Cher Nagui, le temps où en Afrique il n’y avait que des singes, des arbres et des lianes pour se déplacer, est révolu. Le temps où de l’Afrique, on dit que n’y vivent que les barbares, est dépassé. Et même ces discours, j’ai toujours pensé qu’ils sont de ceux qui ne sont jamais allés en Afrique. De ceux qui ne connaissent pas l’Afrique. Ceux qui n’ont pas les moyens que tu as pour échapper à la bêtise. Au moins, toi tu y es né ; du moins quelque part sur ce continent. Donc je suppose que tu la connais en partie. C’est pour cela que je suis surpris par ta question. Chez moi, il y a des casques pour la protection de nos têtes et des casseroles pour faire la cuisine. Nous ne marchons pas sur les mains. Chez nous, nous essayons de faire les choses petitement, sans trop nous endetter. Sans obliger des gens à dormir dans la rue. Nous n’avons pas beaucoup d’animateurs de ta trempe, mais ils essayent de ne pas dire des stupidités. Aujourd’hui, il y a internet fort heureusement. L’Afrique est connectée, mon Bénin aussi. Donc, il y a de ces clichés qu’il faut vite enterrer, parce que chez nous, on est bien dans la tête, dans le cœur et dans la peau.
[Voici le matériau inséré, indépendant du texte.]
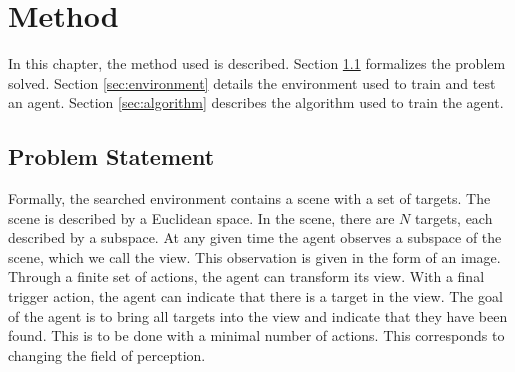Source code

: \chapter{Method}
\label{cha:method}

% 

In this chapter, the method used is described.
Section \ref{sec:problem} formalizes the problem solved.
Section \ref{sec:environment} details the environment used to train and test an agent.
Section \ref{sec:algorithm} describes the algorithm used to train the agent.

\section{Problem Statement}
\label{sec:problem}



Formally, the searched environment contains a scene with a set of targets.
The scene is described by a Euclidean space.
In the scene, there are \(N\) targets, each described by a subspace.
At any given time the agent observes a subspace of the scene, which we call the view.
This observation is given in the form of an image.
Through a finite set of actions, the agent can transform its view.
With a final trigger action, the agent can indicate that there is a target in the view.
The goal of the agent is to bring all targets into the view and indicate that they have been found.
This is to be done with a minimal number of actions.
This corresponds to changing the field of perception.


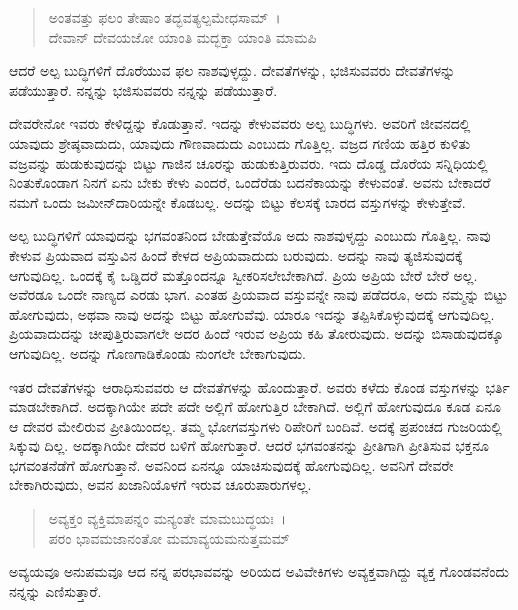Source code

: \begin{verse}
ಅಂತವತ್ತು ಫಲಂ ತೇಷಾಂ ತದ್ಭವತ್ಯಲ್ಪಮೇಧಸಾಮ್~।\\ದೇವಾನ್ ದೇವಯಜೋ ಯಾಂತಿ ಮದ್ಭಕ್ತಾ ಯಾಂತಿ ಮಾಮಪಿ 
\end{verse}

{\small ಆದರೆ ಅಲ್ಪ ಬುದ್ಧಿಗಳಿಗೆ ದೊರೆಯುವ ಫಲ ನಾಶವುಳ್ಳದ್ದು. ದೇವತೆಗಳನ್ನು, ಭಜಿಸುವವರು ದೇವತೆಗಳನ್ನು ಪಡೆಯುತ್ತಾರೆ. ನನ್ನನ್ನು ಭಜಿಸುವವರು ನನ್ನನ್ನು ಪಡೆಯುತ್ತಾರೆ.}

ದೇವರೇನೋ ಇವರು ಕೇಳಿದ್ದನ್ನು ಕೊಡುತ್ತಾನೆ. ಇದನ್ನು ಕೇಳುವವರು ಅಲ್ಪ ಬುದ್ಧಿಗಳು. ಅವರಿಗೆ ಜೀವನದಲ್ಲಿ ಯಾವುದು ಶ್ರೇಷ್ಠವಾದುದು, ಯಾವುದು ಗೌಣವಾದುದು ಎಂಬುದು ಗೊತ್ತಿಲ್ಲ. ವಜ್ರದ ಗಣಿಯ ಹತ್ತಿರ ಕುಳಿತು ವಜ್ರವನ್ನು ಹುಡುಕುವುದನ್ನು ಬಿಟ್ಟು ಗಾಜಿನ ಚೂರನ್ನು ಹುಡುಕುತ್ತಿರುವರು. ಇದು ದೊಡ್ಡ ದೊರೆಯ ಸನ್ನಿಧಿಯಲ್ಲಿ ನಿಂತುಕೊಂಡಾಗ ನಿನಗೆ ಏನು ಬೇಕು ಕೇಳು ಎಂದರೆ, ಒಂದೆರೆಡು ಬದನೆಕಾಯನ್ನು ಕೇಳುವಂತೆ. ಅವನು ಬೇಕಾದರೆ ನಮಗೆ ಒಂದು ಜಮೀನ್​ದಾರಿಯನ್ನೇ ಕೊಡಬಲ್ಲ. ಅದನ್ನು ಬಿಟ್ಟು ಕೆಲಸಕ್ಕೆ ಬಾರದ ವಸ್ತುಗಳನ್ನು ಕೇಳುತ್ತೇವೆ.

ಅಲ್ಪ ಬುದ್ಧಿಗಳಿಗೆ ಯಾವುದನ್ನು ಭಗವಂತನಿಂದ ಬೇಡುತ್ತೇವೆಯೊ ಅದು ನಾಶವುಳೃದ್ದು ಎಂಬುದು ಗೊತ್ತಿಲ್ಲ. ನಾವು ಕೇಳುವ ಪ್ರಿಯವಾದ ವಸ್ತುವಿನ ಹಿಂದೆ ಕೇಳದ ಅಪ್ರಿಯವಾದುದು ಬರುವುದು. ಅದನ್ನು ನಾವು ತ್ಯಜಿಸುವುದಕ್ಕೆ ಆಗುವುದಿಲ್ಲ. ಒಂದಕ್ಕೆ ಕೈ ಒಡ್ಡಿದರೆ ಮತ್ತೊಂದನ್ನೂ ಸ್ವೀಕರಿಸಲೇಬೇಕಾಗಿದೆ. ಪ್ರಿಯ ಅಪ್ರಿಯ ಬೇರೆ ಬೇರೆ ಅಲ್ಲ. ಅವೆರಡೂ ಒಂದೇ ನಾಣ್ಯದ ಎರಡು ಭಾಗ. ಎಂತಹ ಪ್ರಿಯವಾದ ವಸ್ತುವನ್ನೇ ನಾವು ಪಡೆದರೂ, ಅದು ನಮ್ಮನ್ನು ಬಿಟ್ಟು ಹೋಗುವುದು, ಅಥವಾ ನಾವು ಅದನ್ನು ಬಿಟ್ಟು ಹೋಗುವೆವು. ಯಾರೂ ಇದನ್ನು ತಪ್ಪಿಸಿಕೊಳ್ಳುವುದಕ್ಕೆ ಆಗುವುದಿಲ್ಲ. ಪ್ರಿಯವಾದುದನ್ನು ಚೀಪುತ್ತಿರುವಾಗಲೇ ಅದರ ಹಿಂದೆ ಇರುವ ಅಪ್ರಿಯ ಕಹಿ ತೋರುವುದು. ಅದನ್ನು ಬಿಸಾಡುವುದಕ್ಕೂ ಆಗುವುದಿಲ್ಲ. ಅದನ್ನು ಗೊಣಗಾಡಿಕೊಂಡು ನುಂಗಲೇ ಬೇಕಾಗುವುದು.

ಇತರ ದೇವತೆಗಳನ್ನು ಆರಾಧಿಸುವವರು ಆ ದೇವತೆಗಳನ್ನು ಹೊಂದುತ್ತಾರೆ. ಅವರು ಕಳೆದು ಕೊಂಡ ವಸ್ತುಗಳನ್ನು ಭರ್ತಿ ಮಾಡಬೇಕಾಗಿದೆ. ಅದಕ್ಕಾಗಿಯೇ ಪದೇ ಪದೇ ಅಲ್ಲಿಗೆ ಹೋಗುತ್ತಿರ ಬೇಕಾಗಿದೆ. ಅಲ್ಲಿಗೆ ಹೋಗುವುದೂ ಕೂಡ ಏನೂ ಆ ದೇವರ ಮೇಲಿರುವ ಪ್ರೀತಿಯಿಂದಲ್ಲ. ತಮ್ಮ ಭೋಗವಸ್ತುಗಳು ರಿಪೇರಿಗೆ ಬಂದಿವೆ. ಅದಕ್ಕೆ  ಪ್ರಪಂಚದ ಗುಜರಿಯಲ್ಲಿ ಸಿಕ್ಕುವು ದಿಲ್ಲ. ಅದಕ್ಕಾಗಿಯೇ ದೇವರ ಬಳಿಗೆ ಹೋಗುತ್ತಾರೆ. ಆದರೆ ಭಗವಂತನನ್ನು ಪ್ರೀತಿಗಾಗಿ ಪ್ರೀತಿಸುವ ಭಕ್ತನೂ ಭಗವಂತನೆಡೆಗೆ ಹೋಗುತ್ತಾನೆ. ಅವನಿಂದ ಏನನ್ನೂ ಯಾಚಿಸುವುದಕ್ಕೆ ಹೋಗುವುದಿಲ್ಲ. ಅವನಿಗೆ ದೇವರೇ ಬೇಕಾಗಿರುವುದು, ಅವನ ಖಜಾನಿಯೊಳಗೆ ಇರುವ ಚೂರುಪಾರುಗಳಲ್ಲ.

\begin{verse}
ಅವ್ಯಕ್ತಂ ವ್ಯಕ್ತಿಮಾಪನ್ನಂ ಮನ್ಯಂತೇ ಮಾಮಬುದ್ಧಯಃ~।\\ಪರಂ ಭಾವಮಜಾನಂತೋ ಮಮಾವ್ಯಯಮನುತ್ತಮಮ್ 
\end{verse}

{\small ಅವ್ಯಯವೂ ಅನುಪಮವೂ ಆದ ನನ್ನ ಪರಭಾವವನ್ನು ಅರಿಯದ ಅವಿವೇಕಿಗಳು ಅವ್ಯಕ್ತವಾಗಿದ್ದು ವ್ಯಕ್ತ ಗೊಂಡವನೆಂದು ನನ್ನನ್ನು ಎಣಿಸುತ್ತಾರೆ.}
Ce n’est peut-être pas ta faute. Parce qu’il y a des milliers de jeunes et de vieux du monde qui rêvent de venir en Afrique. Ces personnes, des gens comme toi leur ont dit que nous portions des cache-sexes à la place du pantalon. Que nous ne parlions qu’un étrange charabia. Que nous nous déplacions avec des lianes. Que nous n’avions pas internet. Que notre pauvreté fait que nous mourrons très tôt de faim. Que nous portions des casseroles à la place des casques…

Nagui, on va trouver une solution. Peut-être qu’à ta retraite (qui ne doit pas être très loin), tu décideras de vivre au Bénin jusqu’à la fin de tes jours, qui sait ? Pour l’instant, je t’invite en vacances au Bénin l’été prochain. Ton salaire d’animateur suffirait pour t’offrir tous les voyages sur cette terre. Mais peut-être que tu ne trouves pas opportun de dépenser, ne serait-ce qu’un seul centime, pour aller au Bénin. Mes pauvres sous ne pourraient suffire à payer ton billet en classe affaire. Néanmoins, si tu partages mon idée, je vais lancer une souscription volontaire pour demander à ceux qui aiment l’Afrique et le Bénin, de m’aider à t’acheter un billet d’avion. Je t’hébergerai chez moi à Porto-Novo. Ce n’est pas le luxe, mais on y vit bien. Je t’emmènerai à Ouassa-Pehunco, à Matéri, à Dassa-Zoumè, à Covè, à Zè, à Ouidah, à Grand-popo ou à Cotonou si tu préfères. Là, tu pourras voir avec tes propres yeux les casseroles sur la tête des motocyclistes.

Bien cordialement.

Djossè.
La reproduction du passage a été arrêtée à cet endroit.